(Saved entries)
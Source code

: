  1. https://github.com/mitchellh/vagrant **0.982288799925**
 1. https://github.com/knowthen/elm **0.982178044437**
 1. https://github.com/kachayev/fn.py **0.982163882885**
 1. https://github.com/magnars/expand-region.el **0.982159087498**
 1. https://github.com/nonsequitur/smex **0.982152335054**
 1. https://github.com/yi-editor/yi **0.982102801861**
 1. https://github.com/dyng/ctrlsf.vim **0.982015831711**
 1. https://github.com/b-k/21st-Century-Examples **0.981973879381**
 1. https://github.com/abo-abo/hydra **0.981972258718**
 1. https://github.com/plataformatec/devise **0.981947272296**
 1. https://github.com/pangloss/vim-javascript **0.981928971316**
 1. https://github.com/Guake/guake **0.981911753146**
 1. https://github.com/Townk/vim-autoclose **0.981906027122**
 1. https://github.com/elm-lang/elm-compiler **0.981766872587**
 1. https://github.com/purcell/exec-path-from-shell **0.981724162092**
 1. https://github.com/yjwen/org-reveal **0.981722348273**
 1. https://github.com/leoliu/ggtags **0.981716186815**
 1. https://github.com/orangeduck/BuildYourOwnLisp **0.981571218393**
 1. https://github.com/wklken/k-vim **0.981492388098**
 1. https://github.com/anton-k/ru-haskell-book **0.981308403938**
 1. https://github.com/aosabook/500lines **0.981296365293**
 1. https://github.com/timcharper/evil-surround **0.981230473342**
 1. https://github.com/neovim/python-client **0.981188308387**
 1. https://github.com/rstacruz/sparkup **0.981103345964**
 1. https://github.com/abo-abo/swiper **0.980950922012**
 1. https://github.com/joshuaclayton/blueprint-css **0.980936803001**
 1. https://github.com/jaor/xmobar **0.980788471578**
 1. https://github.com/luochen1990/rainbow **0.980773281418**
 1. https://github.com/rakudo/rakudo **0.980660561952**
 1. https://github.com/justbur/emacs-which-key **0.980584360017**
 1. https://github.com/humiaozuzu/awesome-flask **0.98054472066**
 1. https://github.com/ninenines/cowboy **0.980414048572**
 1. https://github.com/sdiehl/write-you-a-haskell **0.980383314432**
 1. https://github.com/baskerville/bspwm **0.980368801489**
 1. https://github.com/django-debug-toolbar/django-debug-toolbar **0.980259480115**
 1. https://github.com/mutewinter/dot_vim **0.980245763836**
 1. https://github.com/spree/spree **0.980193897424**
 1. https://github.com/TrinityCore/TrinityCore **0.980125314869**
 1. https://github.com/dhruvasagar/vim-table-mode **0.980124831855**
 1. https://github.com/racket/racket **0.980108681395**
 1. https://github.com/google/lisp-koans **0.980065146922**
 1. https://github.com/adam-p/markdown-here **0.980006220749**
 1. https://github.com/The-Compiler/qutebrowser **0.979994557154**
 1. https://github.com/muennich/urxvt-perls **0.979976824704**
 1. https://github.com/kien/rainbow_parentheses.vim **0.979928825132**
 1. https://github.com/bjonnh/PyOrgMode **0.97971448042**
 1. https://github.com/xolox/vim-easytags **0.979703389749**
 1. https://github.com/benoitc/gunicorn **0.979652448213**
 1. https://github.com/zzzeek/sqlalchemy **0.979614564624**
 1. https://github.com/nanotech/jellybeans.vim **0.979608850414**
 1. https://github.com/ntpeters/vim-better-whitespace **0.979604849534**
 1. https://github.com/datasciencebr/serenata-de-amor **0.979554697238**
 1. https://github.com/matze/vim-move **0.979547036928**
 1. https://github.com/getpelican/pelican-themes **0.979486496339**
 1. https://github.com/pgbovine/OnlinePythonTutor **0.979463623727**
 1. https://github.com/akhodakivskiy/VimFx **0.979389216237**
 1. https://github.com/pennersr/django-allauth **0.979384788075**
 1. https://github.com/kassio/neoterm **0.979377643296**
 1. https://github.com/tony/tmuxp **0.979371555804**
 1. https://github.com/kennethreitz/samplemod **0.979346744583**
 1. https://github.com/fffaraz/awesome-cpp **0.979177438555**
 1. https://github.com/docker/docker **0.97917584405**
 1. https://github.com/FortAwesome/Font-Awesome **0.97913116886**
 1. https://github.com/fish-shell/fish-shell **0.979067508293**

§ **Exercise directions**: Repeat the data word for word.

§ **Solution to the exercise**:
Source code

:  1. https://github.com/mitchellh/vagrant **0.982288799925**
 1. https://github.com/knowthen/elm **0.982178044437**
 1. https://github.com/kachayev/fn.py **0.982163882885**
 1. https://github.com/magnars/expand-region.el **0.982159087498**
 1. https://github.com/nonsequitur/smex **0.982152335054**
 1. https://github.com/yi-editor/yi **0.982102801861**
 1. https://github.com/dyng/ctrlsf.vim **0.982015831711**
 1. https://github.com/b-k/21st-Century-Examples **0.981973879381**
 1. https://github.com/abo-abo/hydra **0.981972258718**
 1. https://github.com/plataformatec/devise **0.981947272296**
 1. https://github.com/pangloss/vim-javascript **0.981928971316**
 1. https://github.com/Guake/guake **0.981911753146**
 1. https://github.com/Townk/vim-autoclose **0.981906027122**
 1. https://github.com/elm-lang/elm-compiler **0.981766872587**
 1. https://github.com/purcell/exec-path-from-shell **0.981724162092**
 1. https://github.com/yjwen/org-reveal **0.981722348273**
 1. https://github.com/leoliu/ggtags **0.981716186815**
 1. https://github.com/orangeduck/BuildYourOwnLisp **0.981571218393**
 1. https://github.com/wklken/k-vim **0.981492388098**
 1. https://github.com/anton-k/ru-haskell-book **0.981308403938**
 1. https://github.com/aosabook/500lines **0.981296365293**
 1. https://github.com/timcharper/evil-surround **0.981230473342**
 1. https://github.com/neovim/python-client **0.981188308387**
 1. https://github.com/rstacruz/sparkup **0.981103345964**
 1. https://github.com/abo-abo/swiper **0.980950922012**
 1. https://github.com/joshuaclayton/blueprint-css **0.980936803001**
 1. https://github.com/jaor/xmobar **0.980788471578**
 1. https://github.com/luochen1990/rainbow **0.980773281418**
 1. https://github.com/rakudo/rakudo **0.980660561952**
 1. https://github.com/justbur/emacs-which-key **0.980584360017**
 1. https://github.com/humiaozuzu/awesome-flask **0.98054472066**
 1. https://github.com/ninenines/cowboy **0.980414048572**
 1. https://github.com/sdiehl/write-you-a-haskell **0.980383314432**
 1. https://github.com/baskerville/bspwm **0.980368801489**
 1. https://github.com/django-debug-toolbar/django-debug-toolbar **0.980259480115**
 1. https://github.com/mutewinter/dot_vim **0.980245763836**
 1. https://github.com/spree/spree **0.980193897424**
 1. https://github.com/TrinityCore/TrinityCore **0.980125314869**
 1. https://github.com/dhruvasagar/vim-table-mode **0.980124831855**
 1. https://github.com/racket/racket **0.980108681395**
 1. https://github.com/google/lisp-koans **0.980065146922**
 1. https://github.com/adam-p/markdown-here **0.980006220749**
 1. https://github.com/The-Compiler/qutebrowser **0.979994557154**
 1. https://github.com/muennich/urxvt-perls **0.979976824704**
 1. https://github.com/kien/rainbow_parentheses.vim **0.979928825132**
 1. https://github.com/bjonnh/PyOrgMode **0.97971448042**
 1. https://github.com/xolox/vim-easytags **0.979703389749**
 1. https://github.com/benoitc/gunicorn **0.979652448213**
 1. https://github.com/zzzeek/sqlalchemy **0.979614564624**
 1. https://github.com/nanotech/jellybeans.vim **0.979608850414**
 1. https://github.com/ntpeters/vim-better-whitespace **0.979604849534**
 1. https://github.com/datasciencebr/serenata-de-amor **0.979554697238**
 1. https://github.com/matze/vim-move **0.979547036928**
 1. https://github.com/getpelican/pelican-themes **0.979486496339**
 1. https://github.com/pgbovine/OnlinePythonTutor **0.979463623727**
 1. https://github.com/akhodakivskiy/VimFx **0.979389216237**
 1. https://github.com/pennersr/django-allauth **0.979384788075**
 1. https://github.com/kassio/neoterm **0.979377643296**
 1. https://github.com/tony/tmuxp **0.979371555804**
 1. https://github.com/kennethreitz/samplemod **0.979346744583**
 1. https://github.com/fffaraz/awesome-cpp **0.979177438555**
 1. https://github.com/docker/docker **0.97917584405**
 1. https://github.com/FortAwesome/Font-Awesome **0.97913116886**
 1. https://github.com/fish-shell/fish-shell **0.979067508293**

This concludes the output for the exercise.